Dunkeld is a town geared up for wealthy tourists who are happy to pay £3.70 for a coffee and buy Smoked Pheasant crisps. Fortunately, the campsite owner pointed us in the direction of the only pub which accepted riff raff. It was very busy but served excellent food. The town also had a community orchard, which we thought was a brilliant idea.

A bright start and on the whole a good day with two short heavy downpours.

Our walk took us through Dunkeld and past the back of the mainly ruined Cathedral. The first hour was spent in the vast immaculate grounds of the Dunkeld House Hotel, following NCN 77 on a traffic free path, beside the River Tay.

Next came our only section on the A9, walking southbound to cross the River Tay before continuing on the NCN 77 on a minor road, with amazing views of the Cairngorms ahead. Just as we were about to re-cross the River Tay, via a community owned bridge, a large military aeroplane flew very low down the valley immediately overhead.

The route then took us to Pitlochry, where we stopped for lunch and stocked up on supplies to see us through the next two days. We were impressed by the town Pitlochry and decided it would be worth a future visit.

After Pitlochry, the road was busier, for the first couple of miles we had pavement which came to an abrupt stop. The last four miles to the campsite there was intermittent pavement, the remainder was spent grass verge hopping.

Our accommodation tonight is at Blair Atholl Castle Caravan Park, a large very well maintained site, with excellent facilities. Blair Castle will be hosting a Highland Games on Sunday. It’s a shame we will miss it. Lynn muttered something about Steve being good at tossing the caber. Steve may have misheard.

LEJOG Day 53 – Perth to Dunkeld 18.76 miles. Cumulative 959.19

A mixed day weather wise, warm sunny spells with a couple of heavy showers, so extra stops were needed for putting and taking off the waterproofs.

The week ahead sees us making our way up the eastern side of the Cairngorms to Inverness.

Our route out of Perth followed the CNC 77, initially along the banks of the River Tay along a dedicated cycle and footpath, until we reached the village of Almondbank. Here we happened upon a village shop selling hot drinks and sausage baps, it would have been rude to just walk past.

Perth subway art

We continued along the cycle route following minor roads. At one point our route was closed for road works but we decided to risk it, rather than follow a diversion along busier roads. Fortunately, there were no roadworks.
We walked through mainly agricultural farm land and the vegetable of the day was garden peas, at a young age they are, unfortunately, not as photogenic as broad beans.

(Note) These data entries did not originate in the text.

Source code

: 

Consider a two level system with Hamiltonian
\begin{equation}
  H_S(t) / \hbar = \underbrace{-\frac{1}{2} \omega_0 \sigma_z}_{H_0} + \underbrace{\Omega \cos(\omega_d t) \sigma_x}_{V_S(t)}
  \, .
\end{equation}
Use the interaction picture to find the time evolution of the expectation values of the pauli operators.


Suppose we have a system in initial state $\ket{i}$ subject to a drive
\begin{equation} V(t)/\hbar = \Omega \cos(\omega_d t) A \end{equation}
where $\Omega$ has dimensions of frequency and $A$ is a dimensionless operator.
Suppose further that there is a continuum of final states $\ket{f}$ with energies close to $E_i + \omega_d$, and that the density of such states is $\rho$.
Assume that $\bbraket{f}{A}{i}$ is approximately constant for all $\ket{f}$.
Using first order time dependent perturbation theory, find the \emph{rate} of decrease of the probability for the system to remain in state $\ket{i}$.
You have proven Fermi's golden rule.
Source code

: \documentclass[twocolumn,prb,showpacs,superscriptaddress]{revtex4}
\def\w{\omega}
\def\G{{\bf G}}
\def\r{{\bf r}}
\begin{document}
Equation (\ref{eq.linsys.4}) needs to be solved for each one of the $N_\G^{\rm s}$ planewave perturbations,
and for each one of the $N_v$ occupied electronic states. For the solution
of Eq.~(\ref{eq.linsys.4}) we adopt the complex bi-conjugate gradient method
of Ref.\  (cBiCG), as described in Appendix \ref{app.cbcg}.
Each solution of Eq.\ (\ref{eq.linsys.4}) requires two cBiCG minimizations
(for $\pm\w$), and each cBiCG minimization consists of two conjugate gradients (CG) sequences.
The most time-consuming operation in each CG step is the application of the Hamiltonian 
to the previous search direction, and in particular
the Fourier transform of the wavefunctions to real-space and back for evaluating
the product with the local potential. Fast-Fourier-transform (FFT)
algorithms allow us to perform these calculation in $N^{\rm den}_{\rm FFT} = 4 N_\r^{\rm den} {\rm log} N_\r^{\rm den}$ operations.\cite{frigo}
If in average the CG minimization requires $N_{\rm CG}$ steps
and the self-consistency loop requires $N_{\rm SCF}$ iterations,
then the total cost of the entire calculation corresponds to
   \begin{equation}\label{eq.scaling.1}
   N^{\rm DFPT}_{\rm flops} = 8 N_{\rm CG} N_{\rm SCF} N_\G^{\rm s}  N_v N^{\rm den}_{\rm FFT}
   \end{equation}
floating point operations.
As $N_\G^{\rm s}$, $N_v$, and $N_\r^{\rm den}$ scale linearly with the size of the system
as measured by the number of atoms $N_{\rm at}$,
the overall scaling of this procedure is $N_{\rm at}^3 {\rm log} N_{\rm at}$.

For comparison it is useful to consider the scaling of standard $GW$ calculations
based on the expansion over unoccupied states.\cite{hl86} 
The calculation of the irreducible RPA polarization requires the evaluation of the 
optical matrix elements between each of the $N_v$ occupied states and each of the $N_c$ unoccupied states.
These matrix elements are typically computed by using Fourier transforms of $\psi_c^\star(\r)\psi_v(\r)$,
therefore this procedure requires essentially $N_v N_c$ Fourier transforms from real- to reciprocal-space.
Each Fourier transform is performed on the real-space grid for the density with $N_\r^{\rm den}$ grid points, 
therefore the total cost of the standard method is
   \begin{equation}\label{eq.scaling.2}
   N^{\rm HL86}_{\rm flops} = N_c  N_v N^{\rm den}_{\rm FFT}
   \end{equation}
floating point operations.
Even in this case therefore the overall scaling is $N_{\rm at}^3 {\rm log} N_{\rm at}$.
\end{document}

Peas – not as photogenic as the ‘Sidmouth Broad Bean’
Bull in field

A short cut through some woodland took us away from the cycle route and we encountered a deer on the fenced path ahead of us, eventually it decided to jump the barbed wire fence to escape us.
Shortly after rejoining the cycle route, we had our first stretch walking near the A9, which we will no doubt see a lot of in the next couple of weeks.

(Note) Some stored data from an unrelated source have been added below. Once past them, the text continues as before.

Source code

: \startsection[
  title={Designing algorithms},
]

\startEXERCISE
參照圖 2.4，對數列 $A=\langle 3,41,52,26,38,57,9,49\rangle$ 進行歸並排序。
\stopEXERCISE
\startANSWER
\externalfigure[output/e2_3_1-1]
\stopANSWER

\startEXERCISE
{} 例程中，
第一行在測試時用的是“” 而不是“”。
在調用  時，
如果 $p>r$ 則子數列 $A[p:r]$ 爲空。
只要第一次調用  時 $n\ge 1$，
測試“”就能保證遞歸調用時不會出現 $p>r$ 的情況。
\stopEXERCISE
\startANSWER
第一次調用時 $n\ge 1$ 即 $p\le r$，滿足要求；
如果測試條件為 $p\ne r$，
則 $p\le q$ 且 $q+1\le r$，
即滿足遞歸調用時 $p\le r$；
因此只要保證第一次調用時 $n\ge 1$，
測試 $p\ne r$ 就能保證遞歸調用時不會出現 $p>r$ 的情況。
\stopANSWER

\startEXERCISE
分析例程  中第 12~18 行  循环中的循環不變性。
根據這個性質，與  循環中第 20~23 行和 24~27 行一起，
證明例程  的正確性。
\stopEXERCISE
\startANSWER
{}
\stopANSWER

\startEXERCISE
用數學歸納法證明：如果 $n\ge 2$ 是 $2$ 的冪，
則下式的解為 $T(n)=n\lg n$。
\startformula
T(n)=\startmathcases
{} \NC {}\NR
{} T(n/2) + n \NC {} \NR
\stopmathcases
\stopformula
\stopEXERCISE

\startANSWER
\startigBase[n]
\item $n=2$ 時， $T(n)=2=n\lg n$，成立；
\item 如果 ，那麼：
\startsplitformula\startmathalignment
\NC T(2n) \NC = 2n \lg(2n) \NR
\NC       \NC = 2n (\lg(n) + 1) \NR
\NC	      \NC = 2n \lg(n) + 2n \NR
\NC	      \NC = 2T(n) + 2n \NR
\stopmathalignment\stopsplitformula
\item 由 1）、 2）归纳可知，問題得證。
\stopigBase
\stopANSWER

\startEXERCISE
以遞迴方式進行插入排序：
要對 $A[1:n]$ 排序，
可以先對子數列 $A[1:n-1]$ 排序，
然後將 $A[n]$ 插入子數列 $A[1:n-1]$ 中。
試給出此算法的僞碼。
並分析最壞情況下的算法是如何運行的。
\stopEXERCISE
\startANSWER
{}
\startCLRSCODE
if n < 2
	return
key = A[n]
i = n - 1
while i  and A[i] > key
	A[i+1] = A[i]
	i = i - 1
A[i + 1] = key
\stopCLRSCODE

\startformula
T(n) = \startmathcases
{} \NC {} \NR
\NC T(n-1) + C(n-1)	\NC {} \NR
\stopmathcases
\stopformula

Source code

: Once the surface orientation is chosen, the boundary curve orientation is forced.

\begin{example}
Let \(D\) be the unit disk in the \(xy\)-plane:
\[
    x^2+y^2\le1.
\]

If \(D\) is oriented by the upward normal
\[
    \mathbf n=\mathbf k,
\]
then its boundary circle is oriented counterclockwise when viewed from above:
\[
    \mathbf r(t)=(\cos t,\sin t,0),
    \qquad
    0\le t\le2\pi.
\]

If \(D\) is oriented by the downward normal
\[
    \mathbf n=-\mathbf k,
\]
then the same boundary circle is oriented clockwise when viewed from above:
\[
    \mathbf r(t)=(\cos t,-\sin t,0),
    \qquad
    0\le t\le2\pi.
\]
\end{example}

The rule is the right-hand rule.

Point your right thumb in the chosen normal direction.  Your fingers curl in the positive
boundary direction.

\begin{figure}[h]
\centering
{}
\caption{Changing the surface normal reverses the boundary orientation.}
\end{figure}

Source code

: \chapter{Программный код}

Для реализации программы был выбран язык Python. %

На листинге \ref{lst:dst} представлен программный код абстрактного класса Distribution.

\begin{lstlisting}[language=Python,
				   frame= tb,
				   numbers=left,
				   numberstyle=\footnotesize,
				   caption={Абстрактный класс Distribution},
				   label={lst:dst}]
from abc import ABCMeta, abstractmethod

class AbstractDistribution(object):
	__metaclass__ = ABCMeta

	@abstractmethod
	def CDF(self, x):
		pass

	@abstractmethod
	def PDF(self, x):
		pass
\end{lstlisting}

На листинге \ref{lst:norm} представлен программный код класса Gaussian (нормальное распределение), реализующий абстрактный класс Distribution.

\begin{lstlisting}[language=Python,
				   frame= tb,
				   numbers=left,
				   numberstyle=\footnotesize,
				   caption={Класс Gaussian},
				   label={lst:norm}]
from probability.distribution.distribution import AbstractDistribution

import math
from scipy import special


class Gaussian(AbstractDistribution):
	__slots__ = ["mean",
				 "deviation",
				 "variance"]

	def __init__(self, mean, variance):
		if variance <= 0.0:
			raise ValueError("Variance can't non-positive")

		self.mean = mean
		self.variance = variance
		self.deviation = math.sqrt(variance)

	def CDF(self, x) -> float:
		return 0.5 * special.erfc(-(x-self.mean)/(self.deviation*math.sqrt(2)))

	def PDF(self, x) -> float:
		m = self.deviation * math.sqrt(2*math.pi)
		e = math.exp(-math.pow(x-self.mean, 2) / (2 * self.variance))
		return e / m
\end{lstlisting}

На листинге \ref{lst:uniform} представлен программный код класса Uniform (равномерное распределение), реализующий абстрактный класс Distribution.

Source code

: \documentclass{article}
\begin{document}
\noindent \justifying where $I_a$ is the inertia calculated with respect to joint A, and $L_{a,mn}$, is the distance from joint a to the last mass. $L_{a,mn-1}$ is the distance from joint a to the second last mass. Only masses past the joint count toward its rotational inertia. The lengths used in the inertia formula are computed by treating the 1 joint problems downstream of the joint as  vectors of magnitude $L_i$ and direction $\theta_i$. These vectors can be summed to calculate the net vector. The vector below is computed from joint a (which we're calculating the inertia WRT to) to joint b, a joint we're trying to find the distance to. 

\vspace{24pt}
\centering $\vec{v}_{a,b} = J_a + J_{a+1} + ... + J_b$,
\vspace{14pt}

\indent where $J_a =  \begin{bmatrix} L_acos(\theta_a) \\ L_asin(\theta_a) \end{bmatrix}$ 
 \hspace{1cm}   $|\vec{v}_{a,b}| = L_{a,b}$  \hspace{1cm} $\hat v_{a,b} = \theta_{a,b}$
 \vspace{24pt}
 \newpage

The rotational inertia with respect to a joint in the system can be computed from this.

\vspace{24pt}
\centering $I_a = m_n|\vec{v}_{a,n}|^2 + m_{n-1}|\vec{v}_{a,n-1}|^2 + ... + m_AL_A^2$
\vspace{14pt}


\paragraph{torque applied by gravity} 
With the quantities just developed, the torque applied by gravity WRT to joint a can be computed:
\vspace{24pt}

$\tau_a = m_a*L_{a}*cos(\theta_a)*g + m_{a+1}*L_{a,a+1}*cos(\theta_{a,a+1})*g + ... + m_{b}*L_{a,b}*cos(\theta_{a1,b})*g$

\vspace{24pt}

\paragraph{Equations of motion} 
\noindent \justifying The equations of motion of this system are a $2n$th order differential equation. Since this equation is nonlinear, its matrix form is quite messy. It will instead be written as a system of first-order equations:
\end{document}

We left the cycle route at Dunkeld, for our accommodation tonight, camping at Inver Caravan Park. The owners are from Plymouth and moved up a year ago to run the family business. He is a keen Argyle supporter and remains a season ticket holder. He seemed quite normal. He explained there was not a lot else to do in the winter in this part of Scotland. It gets light at 10am and sunset is 2.30pm. Steve then reeled off a list of things he would prefer to do rather than watch Argyle. Visiting the dentist featured. Obviously a day for visitors from Devon, as shortly after we arrived he checked in some people from Newton Abbot

LEJOG Day 52 – Kinross to Perth 16.79 miles. Cumulative 940.43 miles

A functional campsite for last nights stopover, at least it was until someone managed to lock the gents facilities behind them! Steve had to resort to using the ladies, supervised by Lynn, fortunately we we up and about before any one else.

Todays walk took us along NCN route 775, which links Kinross to Perth. Although the route is entirely on road, the majority of it is walking and cycling friendly. We saw a lot of cyclists, but no other walkers and very little traffic, until we reached Bridge of Earn.

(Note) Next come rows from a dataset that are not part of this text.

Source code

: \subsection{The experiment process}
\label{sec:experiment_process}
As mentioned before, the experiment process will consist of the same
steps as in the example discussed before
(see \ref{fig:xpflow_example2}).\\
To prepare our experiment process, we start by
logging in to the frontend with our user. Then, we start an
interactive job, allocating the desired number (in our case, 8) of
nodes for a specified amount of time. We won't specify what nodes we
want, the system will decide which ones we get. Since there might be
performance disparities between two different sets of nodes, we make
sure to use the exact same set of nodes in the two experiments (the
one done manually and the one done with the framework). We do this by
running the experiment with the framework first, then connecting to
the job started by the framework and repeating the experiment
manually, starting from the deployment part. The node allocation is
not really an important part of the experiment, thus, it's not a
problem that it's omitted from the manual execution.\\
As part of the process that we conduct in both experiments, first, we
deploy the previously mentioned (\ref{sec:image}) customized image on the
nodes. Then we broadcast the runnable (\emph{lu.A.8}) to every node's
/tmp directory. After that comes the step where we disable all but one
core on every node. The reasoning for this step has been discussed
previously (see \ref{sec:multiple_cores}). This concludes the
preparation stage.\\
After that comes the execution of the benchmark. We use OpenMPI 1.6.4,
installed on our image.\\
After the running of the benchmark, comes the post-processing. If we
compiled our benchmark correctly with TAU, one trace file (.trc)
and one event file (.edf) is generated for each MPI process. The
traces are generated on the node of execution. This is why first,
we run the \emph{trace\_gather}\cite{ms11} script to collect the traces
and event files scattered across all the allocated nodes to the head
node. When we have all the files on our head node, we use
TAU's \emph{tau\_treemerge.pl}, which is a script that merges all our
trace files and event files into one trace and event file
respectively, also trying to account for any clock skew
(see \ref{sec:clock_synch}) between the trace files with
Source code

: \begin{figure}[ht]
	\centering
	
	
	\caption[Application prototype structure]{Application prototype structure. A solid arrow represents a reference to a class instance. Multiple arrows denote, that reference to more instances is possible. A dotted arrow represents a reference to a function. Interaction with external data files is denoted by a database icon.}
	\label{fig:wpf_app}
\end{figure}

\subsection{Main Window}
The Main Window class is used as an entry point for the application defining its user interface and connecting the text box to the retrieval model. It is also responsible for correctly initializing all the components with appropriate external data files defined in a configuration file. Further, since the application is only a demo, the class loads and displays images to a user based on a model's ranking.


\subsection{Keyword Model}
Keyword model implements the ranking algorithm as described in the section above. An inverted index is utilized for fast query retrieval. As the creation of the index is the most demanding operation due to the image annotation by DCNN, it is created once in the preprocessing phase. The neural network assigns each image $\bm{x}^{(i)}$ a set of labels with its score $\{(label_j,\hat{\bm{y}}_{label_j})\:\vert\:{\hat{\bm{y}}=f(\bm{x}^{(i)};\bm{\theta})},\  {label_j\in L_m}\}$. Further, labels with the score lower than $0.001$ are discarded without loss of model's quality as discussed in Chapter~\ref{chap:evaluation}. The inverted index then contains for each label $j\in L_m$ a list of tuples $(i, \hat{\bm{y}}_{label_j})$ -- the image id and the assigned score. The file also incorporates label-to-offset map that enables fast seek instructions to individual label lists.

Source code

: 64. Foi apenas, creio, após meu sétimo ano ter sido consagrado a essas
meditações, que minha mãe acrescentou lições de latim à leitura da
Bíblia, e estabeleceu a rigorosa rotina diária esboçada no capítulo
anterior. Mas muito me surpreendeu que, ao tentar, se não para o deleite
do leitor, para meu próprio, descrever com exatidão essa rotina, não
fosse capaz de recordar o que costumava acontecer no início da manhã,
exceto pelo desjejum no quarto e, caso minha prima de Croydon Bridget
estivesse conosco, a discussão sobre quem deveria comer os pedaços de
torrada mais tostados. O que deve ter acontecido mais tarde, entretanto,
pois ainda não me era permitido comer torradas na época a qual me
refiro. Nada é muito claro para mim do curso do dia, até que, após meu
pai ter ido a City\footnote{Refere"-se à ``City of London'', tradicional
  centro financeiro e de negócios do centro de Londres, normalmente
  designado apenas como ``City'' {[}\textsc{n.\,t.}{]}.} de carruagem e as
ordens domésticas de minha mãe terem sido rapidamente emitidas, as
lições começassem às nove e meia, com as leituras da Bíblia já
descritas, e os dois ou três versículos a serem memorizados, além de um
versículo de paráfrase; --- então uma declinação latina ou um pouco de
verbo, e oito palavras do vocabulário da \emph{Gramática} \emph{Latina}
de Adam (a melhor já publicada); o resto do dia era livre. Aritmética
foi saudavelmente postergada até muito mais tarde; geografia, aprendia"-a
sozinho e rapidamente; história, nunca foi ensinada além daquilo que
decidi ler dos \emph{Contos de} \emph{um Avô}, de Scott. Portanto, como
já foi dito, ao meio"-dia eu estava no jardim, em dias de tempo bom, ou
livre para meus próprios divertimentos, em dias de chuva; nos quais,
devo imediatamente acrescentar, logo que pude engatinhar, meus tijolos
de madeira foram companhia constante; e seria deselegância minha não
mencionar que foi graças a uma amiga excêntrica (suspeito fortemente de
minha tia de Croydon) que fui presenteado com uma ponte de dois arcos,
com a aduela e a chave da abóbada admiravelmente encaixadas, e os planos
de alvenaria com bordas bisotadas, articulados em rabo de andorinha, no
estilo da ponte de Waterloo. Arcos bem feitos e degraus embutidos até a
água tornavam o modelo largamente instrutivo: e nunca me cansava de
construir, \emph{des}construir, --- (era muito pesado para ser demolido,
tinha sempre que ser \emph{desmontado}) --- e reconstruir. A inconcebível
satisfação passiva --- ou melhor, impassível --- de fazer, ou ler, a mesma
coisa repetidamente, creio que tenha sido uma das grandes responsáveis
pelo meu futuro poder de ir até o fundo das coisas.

The route passed through a lot of small Scottish villages with some beautiful gardens and a mix of arable, livestock farming and Christmas tree plantations. We entered our 15th county, Perthshire.

Our walk was near to the M90 motorway for most of the day and passed through the village of Glenfarg, which was a popular holiday destination for people from Edinburgh when there was a railway and station in the village. The station closed in 1964 and the line closed in 1970. The M90 now runs along the former track bed close to the village.

Just before reaching Perth we had a cafe stop at Bridge of Earn, a popular stop for cyclists. We were disappointed that our Scottish server hadn’t heard of Lands End and we had to describe where it was. I think she regretted asking us about our walk.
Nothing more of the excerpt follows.